**Dataset entries**
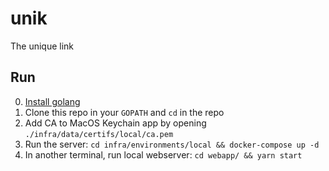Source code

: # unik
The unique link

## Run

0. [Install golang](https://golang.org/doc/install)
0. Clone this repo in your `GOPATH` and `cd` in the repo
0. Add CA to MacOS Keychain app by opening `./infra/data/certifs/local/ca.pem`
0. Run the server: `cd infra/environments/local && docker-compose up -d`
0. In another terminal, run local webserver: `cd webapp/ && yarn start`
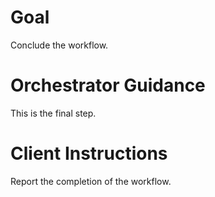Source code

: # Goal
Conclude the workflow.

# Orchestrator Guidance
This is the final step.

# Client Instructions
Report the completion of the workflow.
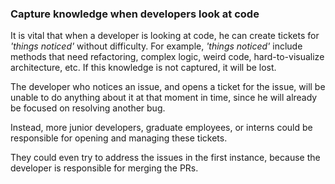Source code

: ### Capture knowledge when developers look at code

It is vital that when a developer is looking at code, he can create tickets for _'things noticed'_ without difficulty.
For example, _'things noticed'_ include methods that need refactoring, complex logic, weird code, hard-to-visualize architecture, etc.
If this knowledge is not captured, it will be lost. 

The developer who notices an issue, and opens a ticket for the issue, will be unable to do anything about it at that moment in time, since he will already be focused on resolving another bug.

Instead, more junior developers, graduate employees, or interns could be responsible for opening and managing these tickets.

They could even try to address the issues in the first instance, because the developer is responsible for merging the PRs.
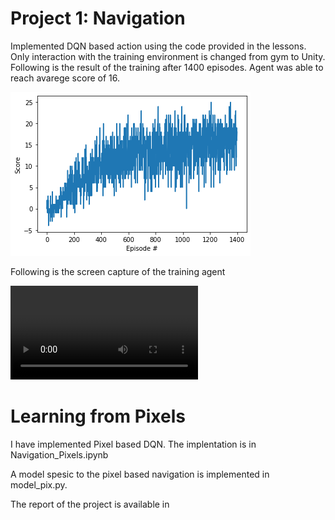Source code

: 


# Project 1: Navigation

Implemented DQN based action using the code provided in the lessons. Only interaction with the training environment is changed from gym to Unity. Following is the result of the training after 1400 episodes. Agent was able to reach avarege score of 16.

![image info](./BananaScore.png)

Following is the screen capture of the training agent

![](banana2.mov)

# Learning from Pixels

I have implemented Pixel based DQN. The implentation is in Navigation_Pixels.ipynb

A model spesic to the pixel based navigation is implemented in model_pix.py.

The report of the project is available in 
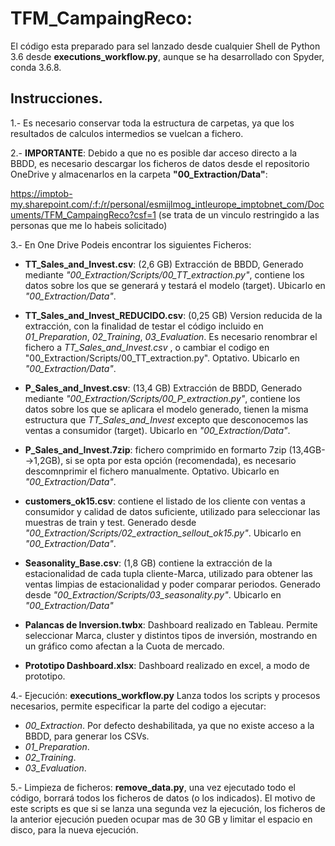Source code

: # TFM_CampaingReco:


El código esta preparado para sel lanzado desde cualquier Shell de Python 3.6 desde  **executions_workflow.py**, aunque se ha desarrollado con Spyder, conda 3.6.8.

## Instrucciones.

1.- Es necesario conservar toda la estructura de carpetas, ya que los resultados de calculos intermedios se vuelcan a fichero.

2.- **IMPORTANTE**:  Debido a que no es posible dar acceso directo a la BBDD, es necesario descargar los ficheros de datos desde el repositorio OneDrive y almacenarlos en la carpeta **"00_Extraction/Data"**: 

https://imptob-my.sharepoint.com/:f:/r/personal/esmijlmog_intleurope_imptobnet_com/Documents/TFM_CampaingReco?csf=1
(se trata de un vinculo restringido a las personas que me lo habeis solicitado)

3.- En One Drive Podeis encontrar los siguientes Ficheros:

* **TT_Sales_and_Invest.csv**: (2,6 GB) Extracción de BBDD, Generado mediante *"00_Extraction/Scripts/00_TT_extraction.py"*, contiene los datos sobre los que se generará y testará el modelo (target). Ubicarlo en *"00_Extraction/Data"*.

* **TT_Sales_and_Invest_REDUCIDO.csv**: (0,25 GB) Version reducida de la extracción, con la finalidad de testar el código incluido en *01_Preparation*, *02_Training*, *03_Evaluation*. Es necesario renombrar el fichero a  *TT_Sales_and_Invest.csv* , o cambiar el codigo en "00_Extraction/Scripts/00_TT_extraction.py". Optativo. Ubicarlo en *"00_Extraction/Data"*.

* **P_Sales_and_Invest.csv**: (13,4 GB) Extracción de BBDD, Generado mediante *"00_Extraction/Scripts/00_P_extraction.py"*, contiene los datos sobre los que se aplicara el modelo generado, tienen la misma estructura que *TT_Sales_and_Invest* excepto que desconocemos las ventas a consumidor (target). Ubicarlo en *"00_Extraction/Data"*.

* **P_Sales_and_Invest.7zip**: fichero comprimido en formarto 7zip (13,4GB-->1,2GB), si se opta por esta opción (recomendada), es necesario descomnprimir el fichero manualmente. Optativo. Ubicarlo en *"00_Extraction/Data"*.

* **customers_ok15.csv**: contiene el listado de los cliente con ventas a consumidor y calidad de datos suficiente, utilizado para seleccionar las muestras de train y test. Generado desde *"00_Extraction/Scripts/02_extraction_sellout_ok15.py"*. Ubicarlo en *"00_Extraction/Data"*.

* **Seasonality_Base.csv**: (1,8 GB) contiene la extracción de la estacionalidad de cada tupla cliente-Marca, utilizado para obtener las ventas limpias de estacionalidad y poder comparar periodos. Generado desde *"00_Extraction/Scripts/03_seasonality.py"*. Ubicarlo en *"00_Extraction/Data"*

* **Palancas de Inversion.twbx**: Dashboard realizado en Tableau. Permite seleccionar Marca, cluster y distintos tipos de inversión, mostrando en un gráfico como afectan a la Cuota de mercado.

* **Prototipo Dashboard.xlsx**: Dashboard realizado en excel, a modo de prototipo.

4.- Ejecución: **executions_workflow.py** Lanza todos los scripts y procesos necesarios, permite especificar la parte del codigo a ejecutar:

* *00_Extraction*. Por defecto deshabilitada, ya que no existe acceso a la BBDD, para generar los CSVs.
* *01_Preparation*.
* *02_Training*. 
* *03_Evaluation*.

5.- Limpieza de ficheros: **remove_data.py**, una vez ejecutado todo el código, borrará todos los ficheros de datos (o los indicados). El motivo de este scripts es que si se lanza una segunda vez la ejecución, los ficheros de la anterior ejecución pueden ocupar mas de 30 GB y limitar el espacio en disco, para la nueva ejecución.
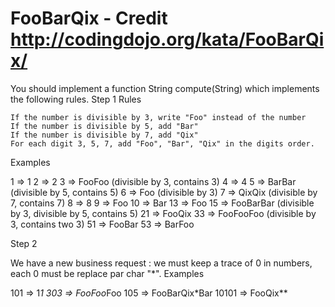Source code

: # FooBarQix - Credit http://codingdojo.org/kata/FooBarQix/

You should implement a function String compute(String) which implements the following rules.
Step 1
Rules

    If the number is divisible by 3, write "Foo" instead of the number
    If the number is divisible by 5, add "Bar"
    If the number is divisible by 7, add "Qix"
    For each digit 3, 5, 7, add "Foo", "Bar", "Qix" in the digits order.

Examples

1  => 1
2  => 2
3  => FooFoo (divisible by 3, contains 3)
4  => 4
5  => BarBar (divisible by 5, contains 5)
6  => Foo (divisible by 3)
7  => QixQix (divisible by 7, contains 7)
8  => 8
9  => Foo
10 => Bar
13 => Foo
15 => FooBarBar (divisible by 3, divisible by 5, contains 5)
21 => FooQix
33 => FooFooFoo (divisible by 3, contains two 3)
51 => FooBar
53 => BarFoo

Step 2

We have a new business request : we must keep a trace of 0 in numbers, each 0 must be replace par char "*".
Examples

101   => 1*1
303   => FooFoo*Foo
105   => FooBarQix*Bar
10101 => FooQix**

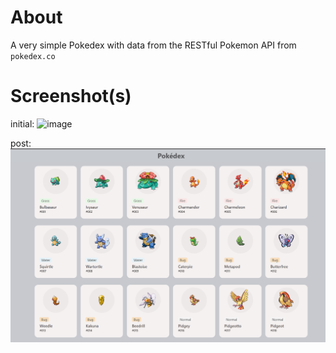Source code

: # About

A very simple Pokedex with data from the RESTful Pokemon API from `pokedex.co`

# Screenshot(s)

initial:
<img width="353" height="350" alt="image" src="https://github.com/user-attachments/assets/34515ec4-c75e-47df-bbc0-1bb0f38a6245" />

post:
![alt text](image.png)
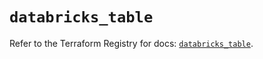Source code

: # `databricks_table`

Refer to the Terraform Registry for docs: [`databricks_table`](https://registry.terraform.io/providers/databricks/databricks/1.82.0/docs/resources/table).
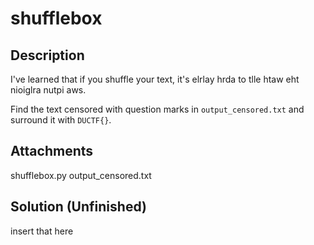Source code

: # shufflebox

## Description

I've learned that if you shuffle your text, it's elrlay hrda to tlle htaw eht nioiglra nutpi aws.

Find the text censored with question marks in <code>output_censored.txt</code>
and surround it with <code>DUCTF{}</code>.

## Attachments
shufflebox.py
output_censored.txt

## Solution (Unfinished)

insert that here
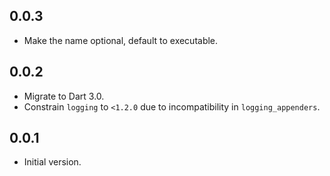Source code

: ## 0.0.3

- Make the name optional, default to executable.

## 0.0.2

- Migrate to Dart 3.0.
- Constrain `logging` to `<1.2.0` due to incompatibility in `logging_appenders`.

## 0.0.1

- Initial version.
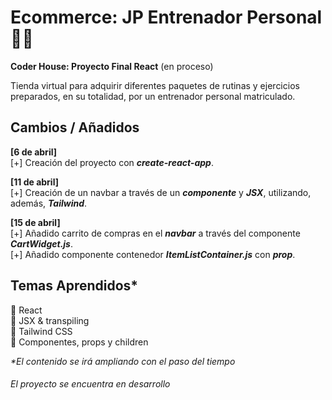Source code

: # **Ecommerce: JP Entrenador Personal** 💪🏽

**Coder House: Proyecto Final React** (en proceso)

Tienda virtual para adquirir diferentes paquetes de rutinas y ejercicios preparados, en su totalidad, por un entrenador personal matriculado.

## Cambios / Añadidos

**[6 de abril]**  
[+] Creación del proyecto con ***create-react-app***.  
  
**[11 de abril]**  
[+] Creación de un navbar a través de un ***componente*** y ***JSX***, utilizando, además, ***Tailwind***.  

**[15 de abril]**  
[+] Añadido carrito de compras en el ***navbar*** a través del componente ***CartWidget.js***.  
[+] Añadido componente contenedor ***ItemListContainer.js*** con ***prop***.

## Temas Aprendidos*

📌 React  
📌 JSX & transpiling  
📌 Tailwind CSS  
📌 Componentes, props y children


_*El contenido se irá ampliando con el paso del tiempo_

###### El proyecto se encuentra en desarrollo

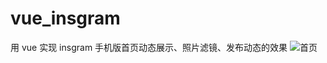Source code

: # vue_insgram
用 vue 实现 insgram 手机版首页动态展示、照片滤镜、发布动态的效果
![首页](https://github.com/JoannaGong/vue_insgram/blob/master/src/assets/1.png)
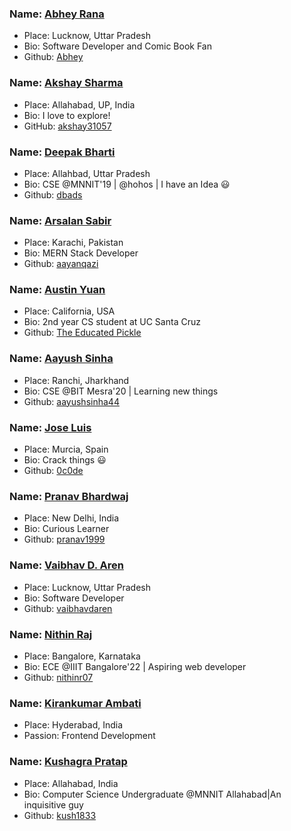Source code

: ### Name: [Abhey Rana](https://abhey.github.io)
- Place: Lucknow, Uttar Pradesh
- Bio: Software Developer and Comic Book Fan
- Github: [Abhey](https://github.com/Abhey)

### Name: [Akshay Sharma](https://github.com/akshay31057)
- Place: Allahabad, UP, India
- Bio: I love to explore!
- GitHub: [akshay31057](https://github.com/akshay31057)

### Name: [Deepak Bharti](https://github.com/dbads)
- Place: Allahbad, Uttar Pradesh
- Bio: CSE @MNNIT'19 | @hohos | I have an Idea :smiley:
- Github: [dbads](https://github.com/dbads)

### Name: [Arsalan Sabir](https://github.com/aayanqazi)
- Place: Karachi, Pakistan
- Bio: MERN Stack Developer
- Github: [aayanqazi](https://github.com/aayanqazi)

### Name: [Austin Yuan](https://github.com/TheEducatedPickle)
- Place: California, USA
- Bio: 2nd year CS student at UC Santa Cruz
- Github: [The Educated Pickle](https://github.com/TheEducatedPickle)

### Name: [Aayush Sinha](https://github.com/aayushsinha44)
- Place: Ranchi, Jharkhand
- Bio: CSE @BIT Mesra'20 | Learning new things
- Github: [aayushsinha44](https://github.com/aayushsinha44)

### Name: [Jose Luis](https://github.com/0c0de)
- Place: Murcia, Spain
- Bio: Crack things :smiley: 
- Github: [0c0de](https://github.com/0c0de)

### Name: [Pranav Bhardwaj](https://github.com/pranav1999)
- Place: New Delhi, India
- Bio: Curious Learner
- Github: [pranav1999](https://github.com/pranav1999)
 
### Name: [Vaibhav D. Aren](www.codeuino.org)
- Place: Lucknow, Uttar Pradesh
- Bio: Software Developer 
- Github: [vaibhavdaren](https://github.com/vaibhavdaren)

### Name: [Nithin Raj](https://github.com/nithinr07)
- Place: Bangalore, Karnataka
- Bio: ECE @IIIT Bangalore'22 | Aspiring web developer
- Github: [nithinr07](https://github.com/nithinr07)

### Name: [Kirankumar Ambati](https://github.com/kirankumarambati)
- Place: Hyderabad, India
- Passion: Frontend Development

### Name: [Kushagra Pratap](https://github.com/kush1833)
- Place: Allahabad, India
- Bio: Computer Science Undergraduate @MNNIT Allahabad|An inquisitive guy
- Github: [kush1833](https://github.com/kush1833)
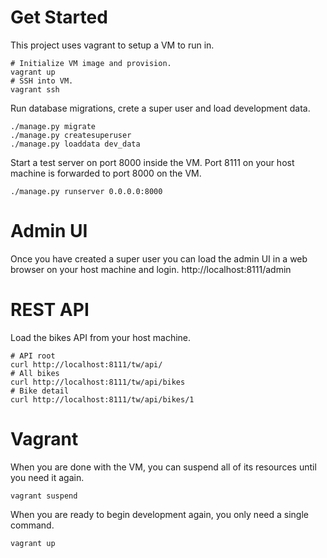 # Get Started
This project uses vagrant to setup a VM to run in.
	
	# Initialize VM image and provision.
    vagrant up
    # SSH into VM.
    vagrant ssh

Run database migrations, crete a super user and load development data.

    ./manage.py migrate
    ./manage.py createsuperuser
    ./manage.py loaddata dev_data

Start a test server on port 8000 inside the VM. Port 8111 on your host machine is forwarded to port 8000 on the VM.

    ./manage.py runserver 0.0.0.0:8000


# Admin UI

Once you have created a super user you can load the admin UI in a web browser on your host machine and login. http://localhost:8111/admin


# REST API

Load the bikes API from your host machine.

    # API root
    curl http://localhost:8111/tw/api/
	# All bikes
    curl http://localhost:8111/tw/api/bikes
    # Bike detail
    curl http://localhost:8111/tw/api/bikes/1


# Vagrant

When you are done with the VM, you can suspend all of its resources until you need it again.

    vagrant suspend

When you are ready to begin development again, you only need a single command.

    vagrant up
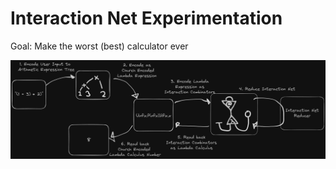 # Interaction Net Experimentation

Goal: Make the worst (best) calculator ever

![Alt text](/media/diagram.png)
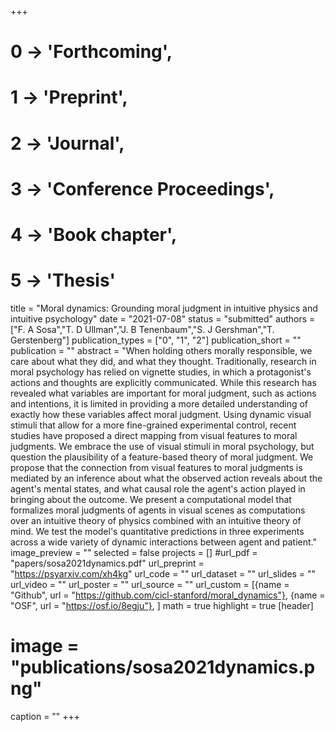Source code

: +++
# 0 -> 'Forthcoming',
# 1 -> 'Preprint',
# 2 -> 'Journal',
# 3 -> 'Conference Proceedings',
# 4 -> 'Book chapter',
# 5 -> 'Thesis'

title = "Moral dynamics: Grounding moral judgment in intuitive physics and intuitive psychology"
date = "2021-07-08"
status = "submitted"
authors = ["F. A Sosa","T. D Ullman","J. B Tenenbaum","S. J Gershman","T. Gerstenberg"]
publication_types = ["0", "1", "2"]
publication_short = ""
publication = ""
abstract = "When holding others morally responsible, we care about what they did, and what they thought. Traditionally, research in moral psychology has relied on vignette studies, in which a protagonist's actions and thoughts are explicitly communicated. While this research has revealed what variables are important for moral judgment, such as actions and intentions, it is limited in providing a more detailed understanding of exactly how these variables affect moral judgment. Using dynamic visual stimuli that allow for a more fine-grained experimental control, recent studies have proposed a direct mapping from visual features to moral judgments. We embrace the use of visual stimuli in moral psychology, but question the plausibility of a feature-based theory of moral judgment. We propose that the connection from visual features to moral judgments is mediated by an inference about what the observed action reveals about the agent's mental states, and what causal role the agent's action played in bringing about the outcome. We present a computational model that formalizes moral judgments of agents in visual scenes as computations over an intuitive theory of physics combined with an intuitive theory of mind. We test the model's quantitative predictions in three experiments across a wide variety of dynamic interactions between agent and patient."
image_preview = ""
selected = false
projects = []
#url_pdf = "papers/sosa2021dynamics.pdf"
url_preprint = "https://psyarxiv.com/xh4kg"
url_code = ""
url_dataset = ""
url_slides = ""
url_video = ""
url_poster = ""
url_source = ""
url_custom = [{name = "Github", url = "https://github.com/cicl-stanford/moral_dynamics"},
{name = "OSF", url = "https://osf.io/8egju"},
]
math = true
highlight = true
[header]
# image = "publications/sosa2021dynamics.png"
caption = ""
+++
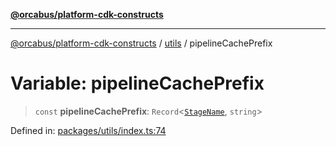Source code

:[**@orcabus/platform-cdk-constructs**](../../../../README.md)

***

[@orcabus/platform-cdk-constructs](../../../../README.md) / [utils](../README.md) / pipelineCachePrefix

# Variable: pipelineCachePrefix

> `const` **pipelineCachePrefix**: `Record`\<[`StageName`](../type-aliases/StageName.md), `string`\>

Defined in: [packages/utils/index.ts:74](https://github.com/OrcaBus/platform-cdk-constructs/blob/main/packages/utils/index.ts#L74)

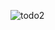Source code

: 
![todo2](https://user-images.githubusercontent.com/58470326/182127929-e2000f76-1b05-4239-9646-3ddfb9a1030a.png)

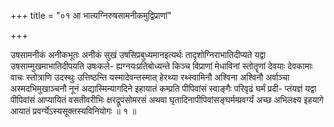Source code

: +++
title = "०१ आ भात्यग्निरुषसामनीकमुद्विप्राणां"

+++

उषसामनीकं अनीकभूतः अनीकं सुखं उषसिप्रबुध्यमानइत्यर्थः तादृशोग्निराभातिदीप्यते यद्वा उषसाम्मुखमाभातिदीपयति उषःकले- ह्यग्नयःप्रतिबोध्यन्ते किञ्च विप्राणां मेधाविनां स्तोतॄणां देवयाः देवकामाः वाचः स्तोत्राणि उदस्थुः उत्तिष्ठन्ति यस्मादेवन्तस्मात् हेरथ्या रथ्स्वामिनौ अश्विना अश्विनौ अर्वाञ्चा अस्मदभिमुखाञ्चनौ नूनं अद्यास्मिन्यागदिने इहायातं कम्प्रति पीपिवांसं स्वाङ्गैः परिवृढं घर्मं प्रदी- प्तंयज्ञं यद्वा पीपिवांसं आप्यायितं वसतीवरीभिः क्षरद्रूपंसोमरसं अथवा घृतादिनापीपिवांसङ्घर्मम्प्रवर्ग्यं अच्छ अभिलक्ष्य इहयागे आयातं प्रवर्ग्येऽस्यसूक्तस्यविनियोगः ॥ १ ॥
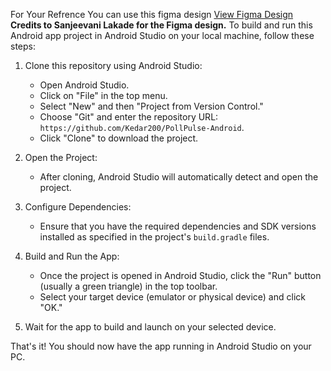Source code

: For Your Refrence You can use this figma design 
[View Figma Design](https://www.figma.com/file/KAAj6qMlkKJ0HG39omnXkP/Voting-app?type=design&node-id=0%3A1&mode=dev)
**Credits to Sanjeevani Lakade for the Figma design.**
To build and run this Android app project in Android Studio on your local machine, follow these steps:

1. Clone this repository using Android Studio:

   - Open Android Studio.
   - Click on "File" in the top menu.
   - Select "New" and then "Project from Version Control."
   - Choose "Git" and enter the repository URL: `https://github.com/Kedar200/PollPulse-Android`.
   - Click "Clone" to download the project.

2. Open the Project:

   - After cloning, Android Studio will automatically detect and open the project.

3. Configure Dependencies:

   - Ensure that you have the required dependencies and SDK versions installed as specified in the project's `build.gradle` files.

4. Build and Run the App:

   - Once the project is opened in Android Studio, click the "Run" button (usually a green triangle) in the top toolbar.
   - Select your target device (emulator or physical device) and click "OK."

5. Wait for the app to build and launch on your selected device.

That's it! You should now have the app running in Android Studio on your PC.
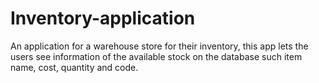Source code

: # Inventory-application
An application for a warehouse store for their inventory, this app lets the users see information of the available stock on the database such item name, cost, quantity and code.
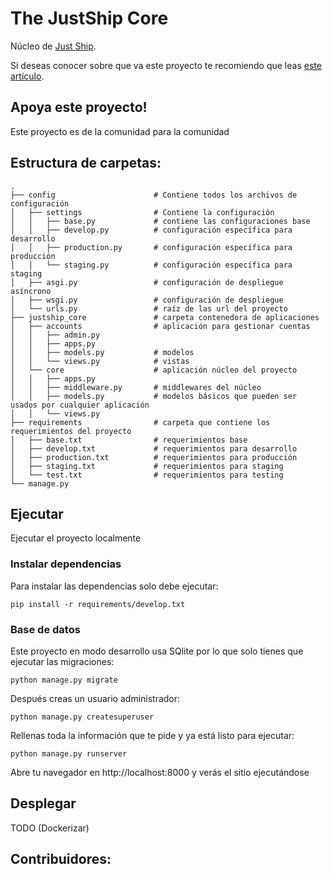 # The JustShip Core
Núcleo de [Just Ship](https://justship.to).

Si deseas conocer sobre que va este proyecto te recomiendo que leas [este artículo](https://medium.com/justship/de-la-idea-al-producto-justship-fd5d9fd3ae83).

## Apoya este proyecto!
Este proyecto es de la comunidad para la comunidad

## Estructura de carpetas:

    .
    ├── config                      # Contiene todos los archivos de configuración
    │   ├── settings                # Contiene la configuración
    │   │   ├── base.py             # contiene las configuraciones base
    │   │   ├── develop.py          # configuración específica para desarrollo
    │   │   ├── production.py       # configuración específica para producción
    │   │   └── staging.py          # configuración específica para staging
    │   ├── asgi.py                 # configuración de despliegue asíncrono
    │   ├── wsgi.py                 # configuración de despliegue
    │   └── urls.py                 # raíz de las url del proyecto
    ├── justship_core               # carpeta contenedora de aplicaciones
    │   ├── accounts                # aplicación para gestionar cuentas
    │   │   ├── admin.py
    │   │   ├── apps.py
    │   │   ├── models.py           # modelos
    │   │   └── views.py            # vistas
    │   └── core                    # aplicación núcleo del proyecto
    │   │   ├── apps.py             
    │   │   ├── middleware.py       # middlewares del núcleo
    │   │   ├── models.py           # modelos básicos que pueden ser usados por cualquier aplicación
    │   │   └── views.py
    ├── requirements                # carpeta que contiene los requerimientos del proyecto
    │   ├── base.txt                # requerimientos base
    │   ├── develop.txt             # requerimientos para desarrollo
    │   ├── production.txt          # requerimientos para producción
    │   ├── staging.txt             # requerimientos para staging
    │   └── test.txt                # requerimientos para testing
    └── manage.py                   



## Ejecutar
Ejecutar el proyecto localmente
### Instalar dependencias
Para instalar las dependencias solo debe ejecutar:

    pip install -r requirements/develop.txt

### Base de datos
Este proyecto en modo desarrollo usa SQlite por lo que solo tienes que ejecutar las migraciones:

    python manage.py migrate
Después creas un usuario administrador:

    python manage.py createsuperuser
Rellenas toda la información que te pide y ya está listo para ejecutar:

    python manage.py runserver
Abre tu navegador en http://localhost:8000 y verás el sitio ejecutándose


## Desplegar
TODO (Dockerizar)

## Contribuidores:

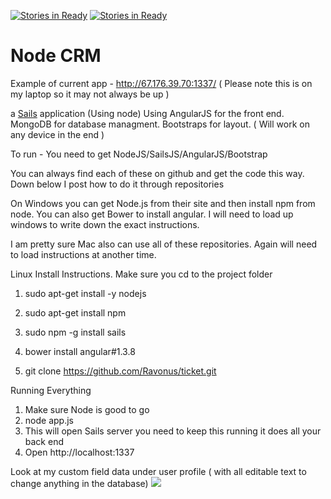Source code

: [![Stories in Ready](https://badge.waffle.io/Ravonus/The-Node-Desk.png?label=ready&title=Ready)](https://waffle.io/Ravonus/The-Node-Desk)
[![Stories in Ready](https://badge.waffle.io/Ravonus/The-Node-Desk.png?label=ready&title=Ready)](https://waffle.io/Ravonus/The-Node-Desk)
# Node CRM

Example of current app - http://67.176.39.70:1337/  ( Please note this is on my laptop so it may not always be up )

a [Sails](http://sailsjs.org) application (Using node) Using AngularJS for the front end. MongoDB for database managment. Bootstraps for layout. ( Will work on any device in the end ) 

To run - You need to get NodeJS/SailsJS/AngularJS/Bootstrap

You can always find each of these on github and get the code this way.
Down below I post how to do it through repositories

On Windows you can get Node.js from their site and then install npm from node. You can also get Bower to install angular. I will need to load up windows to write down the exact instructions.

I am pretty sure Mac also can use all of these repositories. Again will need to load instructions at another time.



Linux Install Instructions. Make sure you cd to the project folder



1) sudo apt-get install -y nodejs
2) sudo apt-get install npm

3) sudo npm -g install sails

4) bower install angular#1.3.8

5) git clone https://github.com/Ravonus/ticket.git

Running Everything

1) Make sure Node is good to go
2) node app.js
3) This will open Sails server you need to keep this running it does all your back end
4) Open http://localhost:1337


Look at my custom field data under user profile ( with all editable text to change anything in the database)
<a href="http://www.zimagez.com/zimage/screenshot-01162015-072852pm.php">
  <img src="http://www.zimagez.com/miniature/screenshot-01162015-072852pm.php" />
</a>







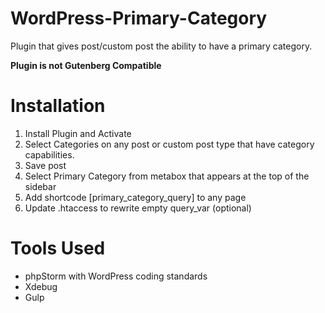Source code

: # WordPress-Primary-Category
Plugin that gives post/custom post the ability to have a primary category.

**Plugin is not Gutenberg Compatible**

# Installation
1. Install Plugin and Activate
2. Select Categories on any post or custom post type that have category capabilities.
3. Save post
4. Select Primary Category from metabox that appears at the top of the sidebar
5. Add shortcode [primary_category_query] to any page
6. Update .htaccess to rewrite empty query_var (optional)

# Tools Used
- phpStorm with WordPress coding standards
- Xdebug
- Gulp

**What you will do**
Among the lines above, which ones hold the string "localhost"? Show them.

**Written answer**
Once you have created a super user you can load the admin UI in a web browser on your host machine and login. http://localhost:8111/admin
    curl http://localhost:8111/tw/api/
    curl http://localhost:8111/tw/api/bikes
    curl http://localhost:8111/tw/api/bikes/1
Abre tu navegador en http://localhost:8000 y verás el sitio ejecutándose
4) Open http://localhost:1337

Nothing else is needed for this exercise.